TASK DIRECTIONS
When you reach the line containing "## Executive Summary" in the entries below, begin reproducing lines exactly, and stop once the line containing "failures | HIGH | 10 min |" is done.

SUPPLIED RECORDS section start

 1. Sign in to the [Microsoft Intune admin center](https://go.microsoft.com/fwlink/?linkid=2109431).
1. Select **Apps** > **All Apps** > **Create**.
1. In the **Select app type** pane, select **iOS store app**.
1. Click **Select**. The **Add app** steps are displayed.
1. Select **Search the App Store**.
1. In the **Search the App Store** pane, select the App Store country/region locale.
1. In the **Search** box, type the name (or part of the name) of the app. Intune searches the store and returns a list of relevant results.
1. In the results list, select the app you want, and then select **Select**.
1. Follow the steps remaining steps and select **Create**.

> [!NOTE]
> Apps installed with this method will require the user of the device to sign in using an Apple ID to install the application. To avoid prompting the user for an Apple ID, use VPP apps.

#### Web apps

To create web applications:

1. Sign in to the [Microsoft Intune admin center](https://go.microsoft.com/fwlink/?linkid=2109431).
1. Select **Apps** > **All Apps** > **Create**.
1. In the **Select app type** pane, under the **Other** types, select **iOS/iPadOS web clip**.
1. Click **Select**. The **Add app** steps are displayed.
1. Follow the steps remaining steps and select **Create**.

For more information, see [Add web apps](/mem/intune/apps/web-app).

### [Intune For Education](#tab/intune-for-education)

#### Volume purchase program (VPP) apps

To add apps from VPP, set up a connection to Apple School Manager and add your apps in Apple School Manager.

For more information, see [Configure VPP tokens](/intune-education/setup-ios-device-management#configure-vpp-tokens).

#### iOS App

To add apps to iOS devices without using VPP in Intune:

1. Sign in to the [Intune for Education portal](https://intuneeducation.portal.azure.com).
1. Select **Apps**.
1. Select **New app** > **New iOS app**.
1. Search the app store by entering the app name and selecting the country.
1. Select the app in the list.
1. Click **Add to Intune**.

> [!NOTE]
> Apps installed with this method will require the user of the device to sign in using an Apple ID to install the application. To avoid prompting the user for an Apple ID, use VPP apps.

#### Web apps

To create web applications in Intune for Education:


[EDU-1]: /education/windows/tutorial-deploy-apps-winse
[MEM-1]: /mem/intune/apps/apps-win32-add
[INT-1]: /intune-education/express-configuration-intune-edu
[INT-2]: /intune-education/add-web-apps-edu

SUPPLIED RECORDS section end
SUPPLIED RECORDS section start

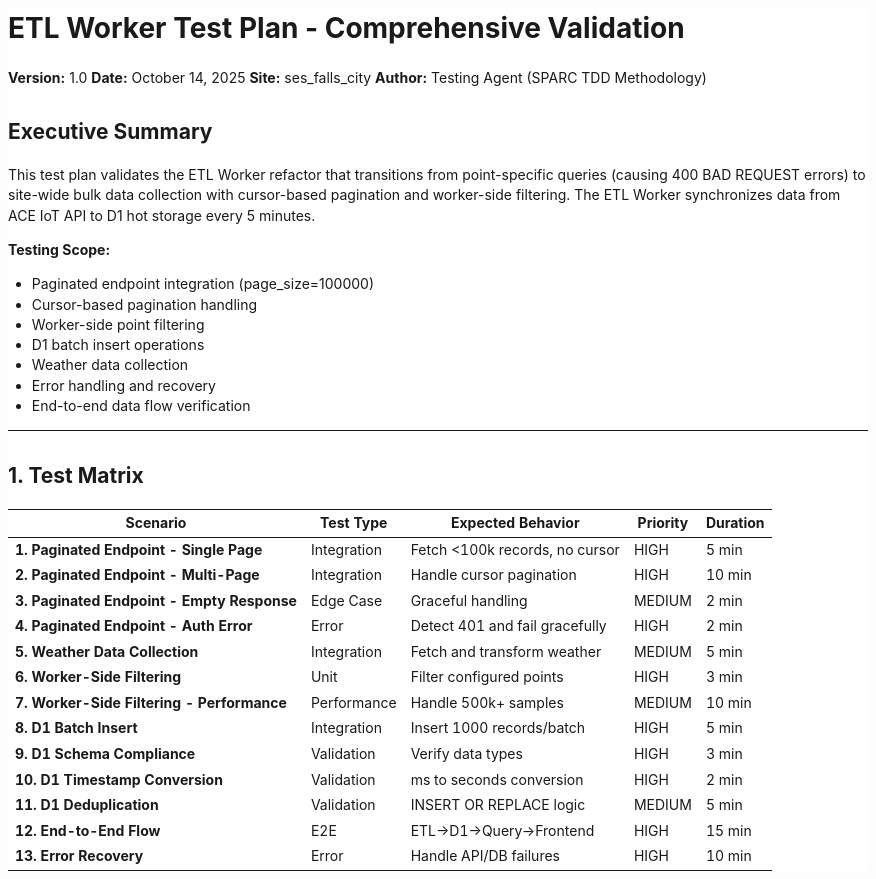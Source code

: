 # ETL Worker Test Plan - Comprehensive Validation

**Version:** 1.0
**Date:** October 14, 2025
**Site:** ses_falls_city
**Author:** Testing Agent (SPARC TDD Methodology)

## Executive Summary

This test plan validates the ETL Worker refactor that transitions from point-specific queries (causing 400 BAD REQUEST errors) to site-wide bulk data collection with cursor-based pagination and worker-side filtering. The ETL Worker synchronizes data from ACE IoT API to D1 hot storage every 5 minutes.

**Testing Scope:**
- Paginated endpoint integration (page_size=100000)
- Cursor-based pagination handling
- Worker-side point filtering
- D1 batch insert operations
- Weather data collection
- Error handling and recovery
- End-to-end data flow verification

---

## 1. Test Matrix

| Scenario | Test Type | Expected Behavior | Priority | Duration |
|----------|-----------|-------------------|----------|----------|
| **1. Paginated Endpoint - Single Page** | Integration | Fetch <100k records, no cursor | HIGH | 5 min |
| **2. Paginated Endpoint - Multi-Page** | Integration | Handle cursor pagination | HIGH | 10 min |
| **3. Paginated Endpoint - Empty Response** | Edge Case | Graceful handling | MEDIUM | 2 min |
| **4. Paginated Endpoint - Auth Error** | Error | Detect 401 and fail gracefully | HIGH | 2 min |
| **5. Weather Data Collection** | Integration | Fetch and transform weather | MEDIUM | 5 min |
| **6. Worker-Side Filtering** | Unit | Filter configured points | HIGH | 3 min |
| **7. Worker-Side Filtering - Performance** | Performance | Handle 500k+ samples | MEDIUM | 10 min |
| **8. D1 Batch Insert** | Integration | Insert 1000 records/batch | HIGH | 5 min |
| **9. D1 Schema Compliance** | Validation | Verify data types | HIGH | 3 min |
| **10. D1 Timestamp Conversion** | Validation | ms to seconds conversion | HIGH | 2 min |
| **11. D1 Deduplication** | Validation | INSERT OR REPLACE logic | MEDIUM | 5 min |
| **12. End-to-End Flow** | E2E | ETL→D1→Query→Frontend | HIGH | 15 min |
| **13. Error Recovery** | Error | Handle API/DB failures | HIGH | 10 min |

SUPPLIED RECORDS section end
SUPPLIED RECORDS section start

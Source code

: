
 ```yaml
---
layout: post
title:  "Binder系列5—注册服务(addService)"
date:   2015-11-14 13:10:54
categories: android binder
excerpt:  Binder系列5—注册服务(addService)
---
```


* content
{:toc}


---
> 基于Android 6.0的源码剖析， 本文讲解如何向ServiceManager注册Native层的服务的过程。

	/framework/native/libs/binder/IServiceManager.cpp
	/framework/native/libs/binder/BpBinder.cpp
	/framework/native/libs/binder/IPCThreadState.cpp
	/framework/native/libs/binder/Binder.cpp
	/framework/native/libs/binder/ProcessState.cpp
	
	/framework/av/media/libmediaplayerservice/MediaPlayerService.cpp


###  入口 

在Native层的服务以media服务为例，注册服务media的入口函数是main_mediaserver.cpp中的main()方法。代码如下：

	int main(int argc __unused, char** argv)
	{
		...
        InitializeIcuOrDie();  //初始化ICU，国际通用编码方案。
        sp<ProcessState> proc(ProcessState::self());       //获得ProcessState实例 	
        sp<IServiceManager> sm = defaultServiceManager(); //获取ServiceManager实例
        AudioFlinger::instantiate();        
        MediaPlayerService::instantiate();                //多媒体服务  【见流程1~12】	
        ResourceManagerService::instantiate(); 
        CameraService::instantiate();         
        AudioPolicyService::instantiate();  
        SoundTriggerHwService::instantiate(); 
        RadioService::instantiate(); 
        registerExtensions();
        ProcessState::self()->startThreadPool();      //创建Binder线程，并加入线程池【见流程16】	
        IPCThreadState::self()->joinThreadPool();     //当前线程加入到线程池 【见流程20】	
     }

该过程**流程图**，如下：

SUPPLIED RECORDS section end

WRITTEN SOLUTION
## Executive Summary

This test plan validates the ETL Worker refactor that transitions from point-specific queries (causing 400 BAD REQUEST errors) to site-wide bulk data collection with cursor-based pagination and worker-side filtering. The ETL Worker synchronizes data from ACE IoT API to D1 hot storage every 5 minutes.

**Testing Scope:**
- Paginated endpoint integration (page_size=100000)
- Cursor-based pagination handling
- Worker-side point filtering
- D1 batch insert operations
- Weather data collection
- Error handling and recovery
- End-to-end data flow verification

---

## 1. Test Matrix

| Scenario | Test Type | Expected Behavior | Priority | Duration |
|----------|-----------|-------------------|----------|----------|
| **1. Paginated Endpoint - Single Page** | Integration | Fetch <100k records, no cursor | HIGH | 5 min |
| **2. Paginated Endpoint - Multi-Page** | Integration | Handle cursor pagination | HIGH | 10 min |
| **3. Paginated Endpoint - Empty Response** | Edge Case | Graceful handling | MEDIUM | 2 min |
| **4. Paginated Endpoint - Auth Error** | Error | Detect 401 and fail gracefully | HIGH | 2 min |
| **5. Weather Data Collection** | Integration | Fetch and transform weather | MEDIUM | 5 min |
| **6. Worker-Side Filtering** | Unit | Filter configured points | HIGH | 3 min |
| **7. Worker-Side Filtering - Performance** | Performance | Handle 500k+ samples | MEDIUM | 10 min |
| **8. D1 Batch Insert** | Integration | Insert 1000 records/batch | HIGH | 5 min |
| **9. D1 Schema Compliance** | Validation | Verify data types | HIGH | 3 min |
| **10. D1 Timestamp Conversion** | Validation | ms to seconds conversion | HIGH | 2 min |
| **11. D1 Deduplication** | Validation | INSERT OR REPLACE logic | MEDIUM | 5 min |
| **12. End-to-End Flow** | E2E | ETL→D1→Query→Frontend | HIGH | 15 min |
| **13. Error Recovery** | Error | Handle API/DB failures | HIGH | 10 min |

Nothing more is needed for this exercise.